The pointedly contemporary music video sequence does seem out of kilter set against the vintage toys that are featured in the intricately choreographed climax of the film. The use of antique rather than new toys was another of Scarfiotti’s contributions.

“Fox insisted I go to the toy fair in New York--I went and it wasn’t very interesting,” he says. “After seeing all the modern toys I decided to go with the old windup ones, which we had duplicated in three versions: motionless toys, moving special-effects toys and breakaway toys that would explode. There were three versions of each toy, and 10 copies of each type--it was very expensive.

“When word gets out that a film like this is in the works, people start calling up,” Scarfiotti adds, “and this guy named Alan Adler who’s an obsessive toy buff with a huge collection of toys called us and he wound up making an immeasurable contribution to the film.

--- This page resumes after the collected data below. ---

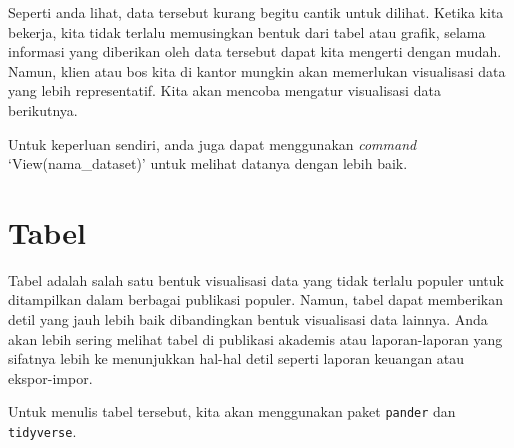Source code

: \documentclass[
]{book}
\newenvironment{Shaded}{\begin{snugshade}}{\end{snugshade}}
\newcommand{\CommentTok}[1]{\textcolor[rgb]{0.56,0.35,0.01}{\textit{#1}}}
\newcommand{\KeywordTok}[1]{\textcolor[rgb]{0.13,0.29,0.53}{\textbf{#1}}}
\newcommand{\NormalTok}[1]{#1}
\newcommand{\OperatorTok}[1]{\textcolor[rgb]{0.81,0.36,0.00}{\textbf{#1}}}
\newcommand{\StringTok}[1]{\textcolor[rgb]{0.31,0.60,0.02}{#1}}
\begin{document}
Seperti anda lihat, data tersebut kurang begitu cantik untuk dilihat. Ketika kita bekerja, kita tidak terlalu memusingkan bentuk dari tabel atau grafik, selama informasi yang diberikan oleh data tersebut dapat kita mengerti dengan mudah. Namun, klien atau bos kita di kantor mungkin akan memerlukan visualisasi data yang lebih representatif. Kita akan mencoba mengatur visualisasi data berikutnya.

Untuk keperluan sendiri, anda juga dapat menggunakan \emph{command} `View(nama\_dataset)' untuk melihat datanya dengan lebih baik.

\hypertarget{tabel}{%
\section{Tabel}\label{tabel}}

Tabel adalah salah satu bentuk visualisasi data yang tidak terlalu populer untuk ditampilkan dalam berbagai publikasi populer. Namun, tabel dapat memberikan detil yang jauh lebih baik dibandingkan bentuk visualisasi data lainnya. Anda akan lebih sering melihat tabel di publikasi akademis atau laporan-laporan yang sifatnya lebih ke menunjukkan hal-hal detil seperti laporan keuangan atau ekspor-impor.

Untuk menulis tabel tersebut, kita akan menggunakan paket \texttt{pander} dan \texttt{tidyverse}.

\begin{Shaded}
\end{Shaded}
\end{document}
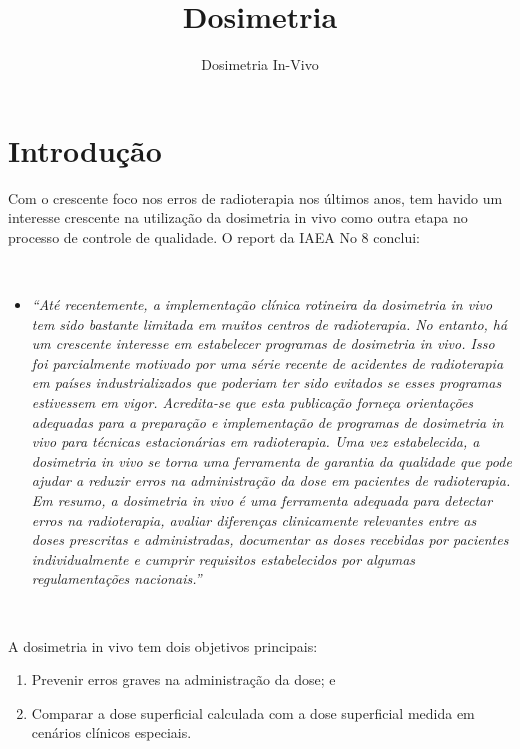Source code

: \documentclass[11pt,a4paper]{article}
\title{\LobsterTwo\Huge{Dosimetria}}
\author{\LobsterTwo\Large{Dosimetria In-Vivo}\nocite{*}}
\date{\LobsterTwo{Dalila Mendonça}}
\newcounter{exemplo}
\begin{document}
	\maketitle

\section{Introdução}

	Com o crescente foco nos erros de radioterapia nos últimos anos, tem havido um interesse crescente na utilização da dosimetria in vivo como outra etapa no processo de controle de qualidade. O report da IAEA No 8 conclui:

	\

  	\begin{exemplo}
		\begin{itemize}
			\item \textit{``Até recentemente, a implementação clínica rotineira da dosimetria in vivo tem sido bastante limitada em muitos centros de radioterapia. No entanto, há um crescente interesse em estabelecer programas de dosimetria in vivo. Isso foi parcialmente motivado por uma série recente de acidentes de radioterapia em países industrializados que poderiam ter sido evitados se esses programas estivessem em vigor. Acredita-se que esta publicação forneça orientações adequadas para a preparação e implementação de programas de dosimetria in vivo para técnicas estacionárias em radioterapia. Uma vez estabelecida, a dosimetria in vivo se torna uma ferramenta de garantia da qualidade que pode ajudar a reduzir erros na administração da dose em pacientes de radioterapia. Em resumo, a dosimetria in vivo é uma ferramenta adequada para detectar erros na radioterapia, avaliar diferenças clinicamente relevantes entre as doses prescritas e administradas, documentar as doses recebidas por pacientes individualmente e cumprir requisitos estabelecidos por algumas regulamentações nacionais.''}
		\end{itemize}
	\end{exemplo}
		
	\
		
	A dosimetria in vivo tem dois objetivos principais:
	
	\begin{enumerate}
		\item Prevenir erros graves na administração da dose; e
		\item Comparar a dose superficial calculada com a dose superficial medida em cenários clínicos especiais.
	\end{enumerate}
\end{document}
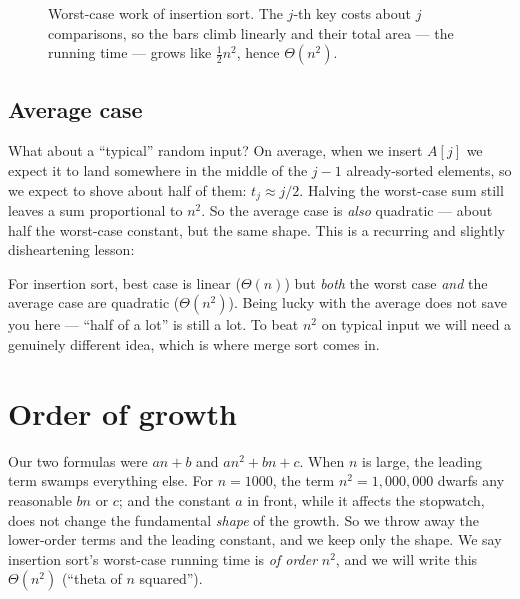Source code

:\begin{figure}[H]
\centering
{}
\caption{Worst-case work of insertion sort. The $j$-th key costs about $j$ comparisons,
so the bars climb linearly and their total area --- the running time --- grows like
$\tfrac12 n^2$, hence $\Theta(n^2)$.}
\label{ch02:fig-triangle}
\end{figure}

\subsection{Average case}

What about a ``typical'' random input? On average, when we insert $A[j]$ we expect it
to land somewhere in the middle of the $j-1$ already-sorted elements, so we expect to
shove about half of them: $t_j \approx j/2$. Halving the worst-case sum still leaves a
sum proportional to $n^2$. So the average case is \emph{also} quadratic --- about half
the worst-case constant, but the same shape. This is a recurring and slightly
disheartening lesson:

\begin{focusbox}
For insertion sort, best case is linear ($\Theta(n)$) but \emph{both} the worst case
\emph{and} the average case are quadratic ($\Theta(n^2)$). Being lucky with the average
does not save you here --- ``half of a lot'' is still a lot. To beat $n^2$ on typical
input we will need a genuinely different idea, which is where merge sort comes in.
\end{focusbox}

\section{Order of growth}

Our two formulas were $an + b$ and $an^2 + bn + c$. When $n$
is large, the leading term swamps everything else. For $n = 1000$, the term $n^2 =
1{,}000{,}000$ dwarfs any reasonable $bn$ or $c$; and the constant $a$ in front, while
it affects the stopwatch, does not change the fundamental \emph{shape} of the growth.
So we throw away the lower-order terms and the leading constant, and we keep only the
shape. We say insertion sort's worst-case running time is \emph{of order} $n^2$, and we
will write this $\Theta(n^2)$ (``theta of $n$ squared'').

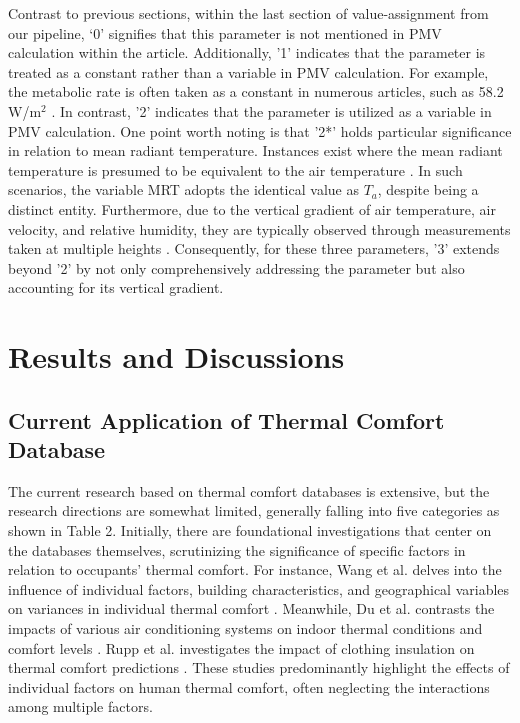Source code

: \documentclass[final,3p,times,12pt]{elsarticle}
\begin{document}
Contrast to previous sections, within the last section of value-assignment from our pipeline, ‘0' signifies that this parameter is not mentioned in PMV calculation within the article. Additionally, '1' indicates that the parameter is treated as a constant rather than a variable in PMV calculation. For example, the metabolic rate is often taken as a constant in numerous articles, such as 58.2 W/m$^2$ \cite{luoExploringDynamicProcess2016,wangThermalResponsesDifferent2011,wangThermalComfortNaturally2010}. In contrast, '2' indicates that the parameter is utilized as a variable in PMV calculation. One point worth noting is that '2*' holds particular significance in relation to mean radiant temperature. Instances exist where the mean radiant temperature is presumed to be equivalent to the air temperature \cite{mouFieldStudyThermal2022,duMethodDeterminingAcceptable2021}. In such scenarios, the variable MRT adopts the identical value as $T_a$, despite being a distinct entity. Furthermore, due to the vertical gradient of air temperature, air velocity, and relative humidity, they are typically observed through measurements taken at multiple heights \cite{yangAdaptiveThermalComfort2020,zhangThermalComfortNaturally2010,zhangThermalComfortBuildings2013}. Consequently, for these three parameters, '3' extends beyond '2' by not only comprehensively addressing the parameter but also accounting for its vertical gradient.

\section{Results and Discussions}
\label{subsec1}

\subsection{Current Application of Thermal Comfort Database }
\label{subsec1}

The current research based on thermal comfort databases is extensive, but the research directions are somewhat limited, generally falling into five categories as shown in Table 2. Initially, there are foundational investigations that center on the databases themselves, scrutinizing the significance of specific factors in relation to occupants' thermal comfort. For instance, Wang et al. delves into the influence of individual factors, building characteristics, and geographical variables on variances in individual thermal comfort \cite{wangRevisitingIndividualGroup2020a}. Meanwhile, Du et al. contrasts the impacts of various air conditioning systems on indoor thermal conditions and comfort levels \cite{duComparisonThermalComfort2022a}. Rupp et al. investigates the impact of clothing insulation on thermal comfort predictions \cite{ruppInvestigatingCurrentTrends2021a}. These studies predominantly highlight the effects of individual factors on human thermal comfort, often neglecting the interactions among multiple factors. 
\end{document}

He knows toy collectors all around the world, and he helped us get the toys we needed together. Most of the ones we ended up using are friction or windup toys from the turn of the century through the early ‘50s, made of tin plate, celluloid or very thin plastic that gives off a translucent glow when you paint it.”

And where are all these beautifully glowing toys now? Though Scarfiotti says Levinson claimed them when the film wrapped, the director himself innocently insists that Fox kept them and has them stored on the lot.